__Data supplied__.
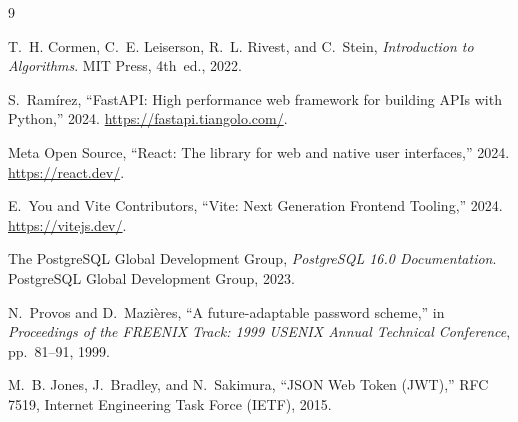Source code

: \documentclass[11pt,a4paper]{article}
\begin{document}
\vspace{-0.25cm}
{\small
\begin{thebibliography}{9}
\setlength{\itemsep}{0pt}
\setlength{\parskip}{0pt}

T.~H. Cormen, C.~E. Leiserson, R.~L. Rivest, and C.~Stein, {\em Introduction to Algorithms}.
\newblock MIT Press, 4th~ed., 2022.

S.~Ram{\'i}rez, ``{FastAPI}: High performance web framework for building {APIs} with {Python},'' 2024.
\newblock \url{https://fastapi.tiangolo.com/}.

{Meta Open Source}, ``{React}: The library for web and native user interfaces,'' 2024.
\newblock \url{https://react.dev/}.

E.~You and {Vite Contributors}, ``{Vite}: Next Generation Frontend Tooling,'' 2024.
\newblock \url{https://vitejs.dev/}.

{The PostgreSQL Global Development Group}, {\em {PostgreSQL 16.0 Documentation}}.
\newblock PostgreSQL Global Development Group, 2023.

N.~Provos and D.~Mazi{\`e}res, ``A future-adaptable password scheme,'' in {\em Proceedings of the FREENIX Track: 1999 USENIX Annual Technical Conference}, pp.~81--91, 1999.

M.~B. Jones, J.~Bradley, and N.~Sakimura, ``{JSON Web Token (JWT)},'' RFC 7519, Internet Engineering Task Force (IETF), 2015.

\end{thebibliography}
}
\end{document}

__What to produce__. Every record is to be repeated exactly, and no picture is carried over.

__Exercise answer__.
Source code

: \documentclass[11pt,a4paper]{article}
\begin{document}
\vspace{-0.25cm}
{\small
\begin{thebibliography}{9}
\setlength{\itemsep}{0pt}
\setlength{\parskip}{0pt}

T.~H. Cormen, C.~E. Leiserson, R.~L. Rivest, and C.~Stein, {\em Introduction to Algorithms}.
\newblock MIT Press, 4th~ed., 2022.

S.~Ram{\'i}rez, ``{FastAPI}: High performance web framework for building {APIs} with {Python},'' 2024.
\newblock \url{https://fastapi.tiangolo.com/}.

{Meta Open Source}, ``{React}: The library for web and native user interfaces,'' 2024.
\newblock \url{https://react.dev/}.

E.~You and {Vite Contributors}, ``{Vite}: Next Generation Frontend Tooling,'' 2024.
\newblock \url{https://vitejs.dev/}.

{The PostgreSQL Global Development Group}, {\em {PostgreSQL 16.0 Documentation}}.
\newblock PostgreSQL Global Development Group, 2023.

N.~Provos and D.~Mazi{\`e}res, ``A future-adaptable password scheme,'' in {\em Proceedings of the FREENIX Track: 1999 USENIX Annual Technical Conference}, pp.~81--91, 1999.

M.~B. Jones, J.~Bradley, and N.~Sakimura, ``{JSON Web Token (JWT)},'' RFC 7519, Internet Engineering Task Force (IETF), 2015.

\end{thebibliography}
}
\end{document}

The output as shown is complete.